▶ EXERCISE DETAILS
All lines from the opening of the entries below through the line containing "在 **「beginWork」** 执行中，首先会判断当前是否是首次渲染。" must be output exactly as they appear, with no other lines.
**** INFORMATION SHOWN ****
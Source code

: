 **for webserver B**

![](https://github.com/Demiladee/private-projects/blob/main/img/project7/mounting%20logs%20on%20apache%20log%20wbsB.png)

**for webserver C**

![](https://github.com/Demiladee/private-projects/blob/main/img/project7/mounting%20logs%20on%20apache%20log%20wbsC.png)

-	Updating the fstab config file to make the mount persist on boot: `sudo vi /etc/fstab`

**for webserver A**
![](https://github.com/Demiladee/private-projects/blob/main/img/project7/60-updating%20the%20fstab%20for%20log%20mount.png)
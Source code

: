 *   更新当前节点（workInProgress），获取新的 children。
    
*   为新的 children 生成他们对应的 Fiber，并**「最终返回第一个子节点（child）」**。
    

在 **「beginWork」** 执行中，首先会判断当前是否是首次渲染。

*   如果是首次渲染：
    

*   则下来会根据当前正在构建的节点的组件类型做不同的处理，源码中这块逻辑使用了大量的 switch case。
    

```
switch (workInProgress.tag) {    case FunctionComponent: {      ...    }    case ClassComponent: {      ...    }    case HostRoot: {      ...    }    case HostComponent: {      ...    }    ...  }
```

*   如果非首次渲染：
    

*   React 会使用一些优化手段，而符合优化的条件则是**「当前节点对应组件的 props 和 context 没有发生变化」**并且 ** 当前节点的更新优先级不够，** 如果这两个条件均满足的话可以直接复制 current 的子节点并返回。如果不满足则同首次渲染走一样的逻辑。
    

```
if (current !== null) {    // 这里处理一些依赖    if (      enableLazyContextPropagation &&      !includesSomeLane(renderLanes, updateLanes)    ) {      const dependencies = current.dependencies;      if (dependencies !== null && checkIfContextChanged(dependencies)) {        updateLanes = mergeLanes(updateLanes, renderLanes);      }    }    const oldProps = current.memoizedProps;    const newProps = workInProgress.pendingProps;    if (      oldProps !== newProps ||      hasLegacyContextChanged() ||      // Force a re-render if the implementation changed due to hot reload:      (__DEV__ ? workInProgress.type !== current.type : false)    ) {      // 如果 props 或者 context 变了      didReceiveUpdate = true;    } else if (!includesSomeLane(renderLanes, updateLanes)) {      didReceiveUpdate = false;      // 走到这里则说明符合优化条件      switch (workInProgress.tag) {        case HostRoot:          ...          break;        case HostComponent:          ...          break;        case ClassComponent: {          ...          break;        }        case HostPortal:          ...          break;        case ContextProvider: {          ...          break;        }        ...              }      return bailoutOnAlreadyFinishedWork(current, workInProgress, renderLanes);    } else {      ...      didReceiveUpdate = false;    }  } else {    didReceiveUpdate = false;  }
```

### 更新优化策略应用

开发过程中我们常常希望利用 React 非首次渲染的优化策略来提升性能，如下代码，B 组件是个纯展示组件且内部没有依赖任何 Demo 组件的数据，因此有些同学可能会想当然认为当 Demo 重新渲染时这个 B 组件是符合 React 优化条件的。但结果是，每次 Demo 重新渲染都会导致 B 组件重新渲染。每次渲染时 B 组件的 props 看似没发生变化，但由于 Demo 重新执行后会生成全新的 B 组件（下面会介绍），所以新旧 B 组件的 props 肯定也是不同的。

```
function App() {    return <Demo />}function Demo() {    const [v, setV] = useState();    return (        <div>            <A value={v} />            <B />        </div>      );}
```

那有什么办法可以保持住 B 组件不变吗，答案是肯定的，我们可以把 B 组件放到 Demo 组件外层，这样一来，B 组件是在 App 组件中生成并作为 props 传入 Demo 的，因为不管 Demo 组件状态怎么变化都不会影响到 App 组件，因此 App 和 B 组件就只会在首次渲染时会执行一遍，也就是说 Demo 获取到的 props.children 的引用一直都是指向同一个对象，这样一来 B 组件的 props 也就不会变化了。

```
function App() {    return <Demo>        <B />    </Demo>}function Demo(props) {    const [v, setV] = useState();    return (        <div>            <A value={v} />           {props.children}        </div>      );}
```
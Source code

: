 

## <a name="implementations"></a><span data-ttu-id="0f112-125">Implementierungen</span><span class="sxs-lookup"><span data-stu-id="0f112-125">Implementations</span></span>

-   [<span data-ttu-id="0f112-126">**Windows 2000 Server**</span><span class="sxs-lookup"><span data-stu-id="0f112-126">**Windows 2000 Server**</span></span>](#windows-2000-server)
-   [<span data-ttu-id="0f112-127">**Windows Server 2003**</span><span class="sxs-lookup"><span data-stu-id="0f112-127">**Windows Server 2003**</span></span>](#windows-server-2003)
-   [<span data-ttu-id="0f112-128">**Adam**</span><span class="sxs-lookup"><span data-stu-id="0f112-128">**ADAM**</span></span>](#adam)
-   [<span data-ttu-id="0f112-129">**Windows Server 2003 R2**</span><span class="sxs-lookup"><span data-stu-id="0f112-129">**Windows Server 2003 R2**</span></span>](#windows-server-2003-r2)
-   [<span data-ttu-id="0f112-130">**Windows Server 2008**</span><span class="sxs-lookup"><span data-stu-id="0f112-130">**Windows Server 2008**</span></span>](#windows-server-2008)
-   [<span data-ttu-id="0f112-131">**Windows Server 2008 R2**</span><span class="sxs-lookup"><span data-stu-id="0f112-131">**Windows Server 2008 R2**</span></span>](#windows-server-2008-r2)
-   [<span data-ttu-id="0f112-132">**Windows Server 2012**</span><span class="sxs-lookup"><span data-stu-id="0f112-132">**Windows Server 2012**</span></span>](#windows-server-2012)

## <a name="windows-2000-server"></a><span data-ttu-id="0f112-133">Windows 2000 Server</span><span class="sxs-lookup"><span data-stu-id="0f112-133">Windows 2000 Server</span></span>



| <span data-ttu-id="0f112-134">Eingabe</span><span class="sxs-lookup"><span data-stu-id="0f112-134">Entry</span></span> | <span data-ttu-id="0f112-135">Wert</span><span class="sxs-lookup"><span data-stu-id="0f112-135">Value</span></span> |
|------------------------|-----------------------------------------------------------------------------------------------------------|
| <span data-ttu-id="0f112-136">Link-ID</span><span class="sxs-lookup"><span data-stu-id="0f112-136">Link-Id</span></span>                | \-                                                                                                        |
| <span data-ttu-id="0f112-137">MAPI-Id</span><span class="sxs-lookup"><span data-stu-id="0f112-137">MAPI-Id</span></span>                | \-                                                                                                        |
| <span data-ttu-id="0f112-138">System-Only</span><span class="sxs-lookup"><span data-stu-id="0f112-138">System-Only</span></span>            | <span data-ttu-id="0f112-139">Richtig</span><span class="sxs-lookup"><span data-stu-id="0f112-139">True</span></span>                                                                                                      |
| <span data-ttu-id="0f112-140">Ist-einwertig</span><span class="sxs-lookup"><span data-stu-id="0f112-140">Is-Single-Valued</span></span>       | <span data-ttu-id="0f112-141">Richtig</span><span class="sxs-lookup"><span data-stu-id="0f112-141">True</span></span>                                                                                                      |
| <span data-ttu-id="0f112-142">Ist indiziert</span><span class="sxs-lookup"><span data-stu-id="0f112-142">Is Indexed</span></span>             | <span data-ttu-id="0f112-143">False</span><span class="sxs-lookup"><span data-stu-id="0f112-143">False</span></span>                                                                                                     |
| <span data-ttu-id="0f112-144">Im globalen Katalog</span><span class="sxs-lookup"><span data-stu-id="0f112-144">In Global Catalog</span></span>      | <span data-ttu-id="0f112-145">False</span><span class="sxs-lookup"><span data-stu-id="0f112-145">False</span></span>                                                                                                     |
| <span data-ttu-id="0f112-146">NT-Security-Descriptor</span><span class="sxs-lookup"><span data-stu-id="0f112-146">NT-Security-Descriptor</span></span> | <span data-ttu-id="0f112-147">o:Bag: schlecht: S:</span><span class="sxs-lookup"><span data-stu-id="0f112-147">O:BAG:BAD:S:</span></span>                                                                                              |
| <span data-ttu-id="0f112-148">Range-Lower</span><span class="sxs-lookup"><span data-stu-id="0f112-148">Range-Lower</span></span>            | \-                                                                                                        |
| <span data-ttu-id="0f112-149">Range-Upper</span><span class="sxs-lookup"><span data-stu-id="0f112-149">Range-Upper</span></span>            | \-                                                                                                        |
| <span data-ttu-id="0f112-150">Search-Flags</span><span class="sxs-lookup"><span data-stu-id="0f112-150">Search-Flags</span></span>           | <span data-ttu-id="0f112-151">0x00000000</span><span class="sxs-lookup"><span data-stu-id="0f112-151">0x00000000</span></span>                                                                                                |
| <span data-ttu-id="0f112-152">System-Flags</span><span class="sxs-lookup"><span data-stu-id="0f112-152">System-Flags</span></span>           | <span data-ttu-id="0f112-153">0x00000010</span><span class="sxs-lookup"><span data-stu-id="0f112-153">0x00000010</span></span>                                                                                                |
****
▶ SOLUTION TO THIS EXERCISE
Source code

: **for webserver B**

![](https://github.com/Demiladee/private-projects/blob/main/img/project7/mounting%20logs%20on%20apache%20log%20wbsB.png)

**for webserver C**

![](https://github.com/Demiladee/private-projects/blob/main/img/project7/mounting%20logs%20on%20apache%20log%20wbsC.png)

-	Updating the fstab config file to make the mount persist on boot: `sudo vi /etc/fstab`

**for webserver A**
![](https://github.com/Demiladee/private-projects/blob/main/img/project7/60-updating%20the%20fstab%20for%20log%20mount.png)
Source code

: *   更新当前节点（workInProgress），获取新的 children。
    
*   为新的 children 生成他们对应的 Fiber，并**「最终返回第一个子节点（child）」**。
    

在 **「beginWork」** 执行中，首先会判断当前是否是首次渲染。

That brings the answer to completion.